Everything you touch, smell or see is like that, a moment is a story that has yet to be concluded.
And, once upon a time, every atom heavier than hydrogen was formed in the cataclysmic collapse of a dying star, then flung out into space to coalesce into the shape of the world we inhabit. Everything — a person, a place, an object — nudges everything else and is poised, ready to catapult us into experiences we don’t have time to consider … unless we choose to enter into them.
Categories — the way we’re inclined to name experience with the most obvious, habit-formed label — can trip us up because they can hide our own experience from us, they can hide, even to us, the true, personal measure of an event or ongoing experience. Few categories are as clear, as consistent or as closed as we routinely assume. We get a most of our categories from our culture and, when we stop to think about it, it’s all pretty obvious, but our culture — by way of our routines — ensnares us in habit-formed ways of thinking so snugly that it seldom occurs to us to re-examine them. Who has the time?

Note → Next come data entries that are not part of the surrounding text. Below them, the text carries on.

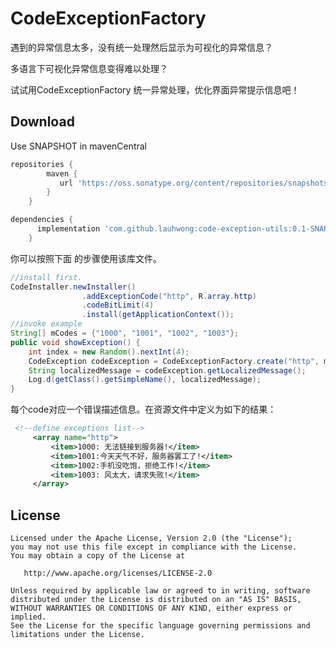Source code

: CodeExceptionFactory
====================
遇到的异常信息太多，没有统一处理然后显示为可视化的异常信息？

多语言下可视化异常信息变得难以处理？

试试用CodeExceptionFactory 统一异常处理，优化界面异常提示信息吧！

Download
--------------
Use SNAPSHOT in mavenCentral
```groovy
repositories {
        maven {
           url 'https://oss.sonatype.org/content/repositories/snapshots/'
        }
    }

dependencies {
      implementation 'com.github.lauhwong:code-exception-utils:0.1-SNAPSHOT'
    }
```
你可以按照下面 的步骤使用该库文件。
```java
//install first.
CodeInstaller.newInstaller()
                .addExceptionCode("http", R.array.http)
                .codeBitLimit(4)
                .install(getApplicationContext());
//invoke example
String[] mCodes = {"1000", "1001", "1002", "1003"};
public void showException() {
    int index = new Random().nextInt(4);
    CodeException codeException = CodeExceptionFactory.create("http", mCodes[index]);
    String localizedMessage = codeException.getLocalizedMessage();
    Log.d(getClass().getSimpleName(), localizedMessage);
}
```
每个code对应一个错误描述信息。在资源文件中定义为如下的结果：
```xml
 <!--define exceptions list-->
     <array name="http">
         <item>1000: 无法链接到服务器!</item>
         <item>1001:今天天气不好，服务器罢工了!</item>
         <item>1002:手机没吃饱，拒绝工作!</item>
         <item>1003: 风太大，请求失败!</item>
     </array>
```

License
-------

    Licensed under the Apache License, Version 2.0 (the "License");
    you may not use this file except in compliance with the License.
    You may obtain a copy of the License at

       http://www.apache.org/licenses/LICENSE-2.0

    Unless required by applicable law or agreed to in writing, software
    distributed under the License is distributed on an "AS IS" BASIS,
    WITHOUT WARRANTIES OR CONDITIONS OF ANY KIND, either express or implied.
    See the License for the specific language governing permissions and
    limitations under the License.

We all, and each of us, are surrounded by constant opportunities to rediscover, reshape and refresh our world. Taking charge of “my” story frees me to lead “my” life without loads of wanton baggage. Taking charge of “our” story helps us to shape the community that gives us our courage.
We don’t need a press campaign or massive social networking effort to do that: we simply need to express and present our essential values, insights and discovered meanings by telling the stories that are “true” to us.
The narratives we make, shared in our regular contacts with friends and the people who matter most to us, have the power to transform our lives, and our communities. It’s something we can do as we go about doing whatever it is that we do… just by sharing OUR stories.